Brazil is no longer endemic

Brazil appears in the new WHO report among the 10 countries where the most children missed the first dose of the vaccine in 2022. The result highlights the setbacks in immunization in the country. In 2016, Brazil received certification of elimination of the virus. After having outbreaks recorded again in 2018, the measles-free country certificate was lost in 2019. In 2018, 9,325 cases of the disease were confirmed. The situation worsened in 2019, with 20,901 diagnoses. Since then, the numbers have been falling: 8,100 in 2020, 670 in 2021 and 41 in 2022. The last case was confirmed in June 2022, in the state of Amapá.

At the end of November, after 74 weeks without new records of the disease, Brazil was upgraded from “endemic country” to “country pending re-verification” of measles. To this end, joint actions are being implemented with states and municipalities to stop the circulation of the virus, mainly in four states: Amapá, Pará, Rio de Janeiro and São Paulo. In 2023, R$724.1 million were invested in health surveillance actions, state laboratories, immunobiologicals, training and immunization, with microplanning and multi-vaccination strategies. The new condition allows Brazil to begin the process of recertification as a measles-free country; category lost in 2019.
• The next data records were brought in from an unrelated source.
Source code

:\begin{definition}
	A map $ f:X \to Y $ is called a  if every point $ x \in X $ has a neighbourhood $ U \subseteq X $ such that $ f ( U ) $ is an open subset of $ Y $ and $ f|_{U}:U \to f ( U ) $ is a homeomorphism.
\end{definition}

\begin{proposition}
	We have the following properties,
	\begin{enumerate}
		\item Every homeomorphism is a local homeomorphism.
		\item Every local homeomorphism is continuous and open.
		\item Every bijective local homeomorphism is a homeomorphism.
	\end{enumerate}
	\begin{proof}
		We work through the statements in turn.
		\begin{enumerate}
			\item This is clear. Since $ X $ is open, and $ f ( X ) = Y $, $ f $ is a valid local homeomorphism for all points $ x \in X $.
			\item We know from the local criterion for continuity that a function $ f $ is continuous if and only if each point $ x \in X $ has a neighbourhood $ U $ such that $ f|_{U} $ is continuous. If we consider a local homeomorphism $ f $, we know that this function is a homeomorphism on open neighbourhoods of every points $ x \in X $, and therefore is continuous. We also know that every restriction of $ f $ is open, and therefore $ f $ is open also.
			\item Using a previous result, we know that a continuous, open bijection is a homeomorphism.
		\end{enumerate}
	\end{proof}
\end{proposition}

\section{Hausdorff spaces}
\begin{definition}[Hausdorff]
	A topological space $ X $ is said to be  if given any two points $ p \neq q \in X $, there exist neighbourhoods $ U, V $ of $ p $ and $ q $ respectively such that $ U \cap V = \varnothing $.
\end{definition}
New platform facilitates access to information about vaccination coverage

With the aim of facilitating the visualization and monitoring of vaccination coverage rate indicators, the Instituto Questão de Ciências (IQC) launched the VacinaBR platform, an interactive virtual space with data, maps and graphs about vaccination in Brazil. The new virtual space, which was developed by the IQC Scientific Policy Observatory, with the support of the Brazilian Society of Immunizations (SBIm), aims to contribute to providing more transparency to immunization actions in the country and facilitate access to this information for researchers, managers, health professionals and journalists. As it is easy to access and intuitive to use, the platform can also be used by anyone interested in this information.